[Opening EXTRACTED RECORDS section]
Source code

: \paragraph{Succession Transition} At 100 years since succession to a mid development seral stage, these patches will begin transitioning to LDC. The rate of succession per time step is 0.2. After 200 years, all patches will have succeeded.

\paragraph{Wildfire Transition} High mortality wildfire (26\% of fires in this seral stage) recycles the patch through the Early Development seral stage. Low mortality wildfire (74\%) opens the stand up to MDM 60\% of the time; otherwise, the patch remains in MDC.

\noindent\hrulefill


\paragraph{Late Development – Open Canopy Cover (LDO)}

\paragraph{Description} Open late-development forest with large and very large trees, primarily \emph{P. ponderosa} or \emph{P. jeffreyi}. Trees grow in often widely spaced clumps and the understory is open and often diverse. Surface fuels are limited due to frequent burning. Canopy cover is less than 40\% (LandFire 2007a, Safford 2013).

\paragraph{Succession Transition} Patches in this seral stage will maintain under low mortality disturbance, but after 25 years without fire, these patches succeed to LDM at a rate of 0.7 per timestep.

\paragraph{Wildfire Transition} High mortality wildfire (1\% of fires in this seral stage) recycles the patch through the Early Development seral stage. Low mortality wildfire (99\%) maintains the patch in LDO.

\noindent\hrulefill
[Closing EXTRACTED RECORDS section]
▶ TO DO
In the entries above, find the line containing "2007a, Safford 2013).". Set down that line and every line after it through the last one, exactly and alone.

▶ RESULT FOR THIS EXERCISE
\paragraph{Description} Open late-development forest with large and very large trees, primarily \emph{P. ponderosa} or \emph{P. jeffreyi}. Trees grow in often widely spaced clumps and the understory is open and often diverse. Surface fuels are limited due to frequent burning. Canopy cover is less than 40\% (LandFire 2007a, Safford 2013).

\paragraph{Succession Transition} Patches in this seral stage will maintain under low mortality disturbance, but after 25 years without fire, these patches succeed to LDM at a rate of 0.7 per timestep.

\paragraph{Wildfire Transition} High mortality wildfire (1\% of fires in this seral stage) recycles the patch through the Early Development seral stage. Low mortality wildfire (99\%) maintains the patch in LDO.

\noindent\hrulefill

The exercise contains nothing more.